Minister Schnieder kündigte für den Spätsommer eine Strategie an, wie es bei der DB weitergehen soll. «Der Ausgangspunkt ist, dass wir uns genau anschauen müssen: Wo soll die Bahn in ein paar Jahren stehen? Wie kommen wir dahin, dass wir die Ziele umsetzen, die wir der Bahn und uns selbst geben?», sagte Schnieder vor einigen Wochen. Eigentlich wollte sich der CDU-Politiker erst nach der Strategie mit Personalfragen beschäftigen.
«Der Trainer ist weg und alles wird gut – das halte ich für verkürzt», sagte Schnieder damals. Nun muss der Trainer dennoch gehen.
Es ist noch unklar, wer Lutz nachfolgen wird. Wird Schnieder einen Politiker in den Bahntower am Potsdamer Platz in Berlin schicken? Oder wird der Nachfolger innerhalb des Unternehmens gefunden? In den letzten Monaten wurde bereits über mehrere Kandidaten spekuliert, darunter der ehemalige Finanzminister Jörg Kukies (SPD) und DB-Regio-Chefin Evelyn Palla.

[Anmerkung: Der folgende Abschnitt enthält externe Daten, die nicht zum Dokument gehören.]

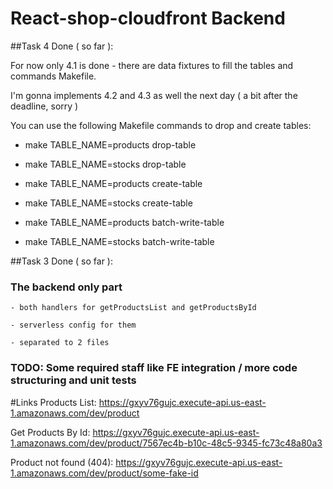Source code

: # React-shop-cloudfront Backend

##Task 4 Done ( so far ):

For now only 4.1 is done - there are data fixtures to fill the tables and commands Makefile.

I'm gonna implements 4.2 and 4.3 as well the next day ( a bit after the deadline, sorry )

You can use the following Makefile commands to drop and create tables:

 - make TABLE_NAME=products drop-table
 - make TABLE_NAME=stocks drop-table


 - make TABLE_NAME=products create-table
 - make TABLE_NAME=stocks create-table


 - make TABLE_NAME=products batch-write-table
 - make TABLE_NAME=stocks batch-write-table

##Task 3 Done ( so far ):
### The backend only part

    - both handlers for getProductsList and getProductsById 

    - serverless config for them

    - separated to 2 files

### TODO: Some required staff like FE integration / more code structuring and unit tests

#Links
Products List: https://gxyv76gujc.execute-api.us-east-1.amazonaws.com/dev/product

Get Products By Id: https://gxyv76gujc.execute-api.us-east-1.amazonaws.com/dev/product/7567ec4b-b10c-48c5-9345-fc73c48a80a3

Product not found (404): https://gxyv76gujc.execute-api.us-east-1.amazonaws.com/dev/product/some-fake-id
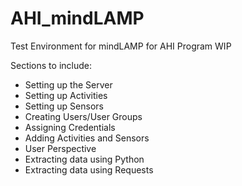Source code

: # AHI_mindLAMP
Test Environment for mindLAMP for AHI Program
WIP

Sections to include: 
* Setting up the Server
* Setting up Activities 
* Setting up Sensors 
* Creating Users/User Groups
* Assigning Credentials
* Adding Activities and Sensors
* User Perspective
* Extracting data using Python 
* Extracting data using Requests
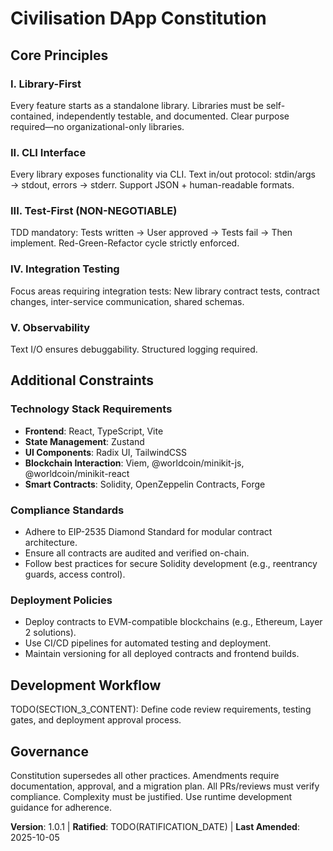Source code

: # Civilisation DApp Constitution

## Core Principles

### I. Library-First
Every feature starts as a standalone library. Libraries must be self-contained, independently testable, and documented. Clear purpose required—no organizational-only libraries.

### II. CLI Interface
Every library exposes functionality via CLI. Text in/out protocol: stdin/args → stdout, errors → stderr. Support JSON + human-readable formats.

### III. Test-First (NON-NEGOTIABLE)
TDD mandatory: Tests written → User approved → Tests fail → Then implement. Red-Green-Refactor cycle strictly enforced.

### IV. Integration Testing
Focus areas requiring integration tests: New library contract tests, contract changes, inter-service communication, shared schemas.

### V. Observability
Text I/O ensures debuggability. Structured logging required.

## Additional Constraints

### Technology Stack Requirements
- **Frontend**: React, TypeScript, Vite
- **State Management**: Zustand
- **UI Components**: Radix UI, TailwindCSS
- **Blockchain Interaction**: Viem, @worldcoin/minikit-js, @worldcoin/minikit-react
- **Smart Contracts**: Solidity, OpenZeppelin Contracts, Forge

### Compliance Standards
- Adhere to EIP-2535 Diamond Standard for modular contract architecture.
- Ensure all contracts are audited and verified on-chain.
- Follow best practices for secure Solidity development (e.g., reentrancy guards, access control).

### Deployment Policies
- Deploy contracts to EVM-compatible blockchains (e.g., Ethereum, Layer 2 solutions).
- Use CI/CD pipelines for automated testing and deployment.
- Maintain versioning for all deployed contracts and frontend builds.

## Development Workflow

TODO(SECTION_3_CONTENT): Define code review requirements, testing gates, and deployment approval process.

## Governance

Constitution supersedes all other practices. Amendments require documentation, approval, and a migration plan. All PRs/reviews must verify compliance. Complexity must be justified. Use runtime development guidance for adherence.

**Version**: 1.0.1 | **Ratified**: TODO(RATIFICATION_DATE) | **Last Amended**: 2025-10-05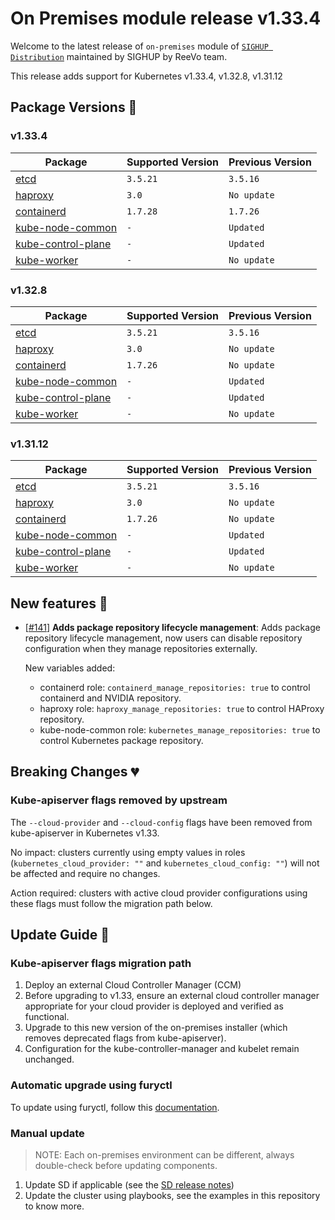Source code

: # On Premises module release v1.33.4

Welcome to the latest release of `on-premises` module of [`SIGHUP Distribution`](https://github.com/sighupio/distribution) maintained by SIGHUP by ReeVo team.

This release adds support for Kubernetes v1.33.4, v1.32.8, v1.31.12

## Package Versions 🚢

### v1.33.4

| Package                                        | Supported Version | Previous Version |
| ---------------------------------------------- | ----------------- | ---------------- |
| [etcd](roles/etcd)                             | `3.5.21`          | `3.5.16`         |
| [haproxy](roles/haproxy)                       | `3.0`             | `No update`      |
| [containerd](roles/containerd)                 | `1.7.28`          | `1.7.26`         |
| [kube-node-common](roles/kube-node-common)     | `-`               | `Updated`        |
| [kube-control-plane](roles/kube-control-plane) | `-`               | `Updated`        |
| [kube-worker](roles/kube-worker)               | `-`               | `No update`      |

### v1.32.8

| Package                                        | Supported Version | Previous Version |
| ---------------------------------------------- | ----------------- | ---------------- |
| [etcd](roles/etcd)                             | `3.5.21`          | `3.5.16`         |
| [haproxy](roles/haproxy)                       | `3.0`             | `No update`      |
| [containerd](roles/containerd)                 | `1.7.26`          | `No update`      |
| [kube-node-common](roles/kube-node-common)     | `-`               | `Updated`        |
| [kube-control-plane](roles/kube-control-plane) | `-`               | `Updated`        |
| [kube-worker](roles/kube-worker)               | `-`               | `No update`      |


### v1.31.12

| Package                                        | Supported Version | Previous Version |
| ---------------------------------------------- | ----------------- | ---------------- |
| [etcd](roles/etcd)                             | `3.5.21`          | `3.5.16`         |
| [haproxy](roles/haproxy)                       | `3.0`             | `No update`      |
| [containerd](roles/containerd)                 | `1.7.26`          | `No update`      |
| [kube-node-common](roles/kube-node-common)     | `-`               | `Updated`        |
| [kube-control-plane](roles/kube-control-plane) | `-`               | `Updated`        |
| [kube-worker](roles/kube-worker)               | `-`               | `No update`      |

## New features 🌟

- [[#141](https://github.com/sighupio/installer-on-premises/pull/141)] **Adds package repository lifecycle management**: Adds package repository lifecycle management, 
now users can disable repository configuration when they manage repositories externally.

    New variables added:
    - containerd role: `containerd_manage_repositories: true` to control containerd and NVIDIA repository.
    - haproxy role: `haproxy_manage_repositories: true` to control HAProxy repository.
    - kube-node-common role: `kubernetes_manage_repositories: true` to control Kubernetes package repository.

## Breaking Changes 💔

### Kube-apiserver flags removed by upstream

The `--cloud-provider` and `--cloud-config` flags have been removed from kube-apiserver in Kubernetes v1.33.

No impact: clusters currently using empty values in roles (`kubernetes_cloud_provider: ""` and `kubernetes_cloud_config: ""`) will not be affected and require no changes.

Action required: clusters with active cloud provider configurations using these flags must follow the migration path below.

## Update Guide 🦮

###  Kube-apiserver flags migration path

1. Deploy an external Cloud Controller Manager (CCM)
2. Before upgrading to v1.33, ensure an external cloud controller manager appropriate for your cloud provider is deployed and verified as functional.
3. Upgrade to this new version of the on-premises installer (which removes deprecated flags from kube-apiserver).
4. Configuration for the kube-controller-manager and kubelet remain unchanged.

### Automatic upgrade using furyctl

To update using furyctl, follow this [documentation](https://docs.sighup.io/docs/installation/upgrades).

### Manual update
  
> NOTE: Each on-premises environment can be different, always double-check before updating components.

1. Update SD if applicable (see the [SD release notes](https://github.com/sighupio/distribution/tree/master/docs/releases))
2. Update the cluster using playbooks, see the examples in this repository to know more.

Keine kurzfristige Besserung in Sicht
Fahrgäste, die darauf hoffen, dass der Weggang von Lutz eine kurzfristige Verbesserung der betrieblichen Lage bringt, werden wahrscheinlich enttäuscht sein. Selbst Kritiker des Bahn-Managements geben zu, dass die Probleme tiefer liegen und grundsätzlich den langfristigen Sanierungskurs in der Infrastruktur unterstützen, der über mehr als ein Jahrzehnt angelegt ist.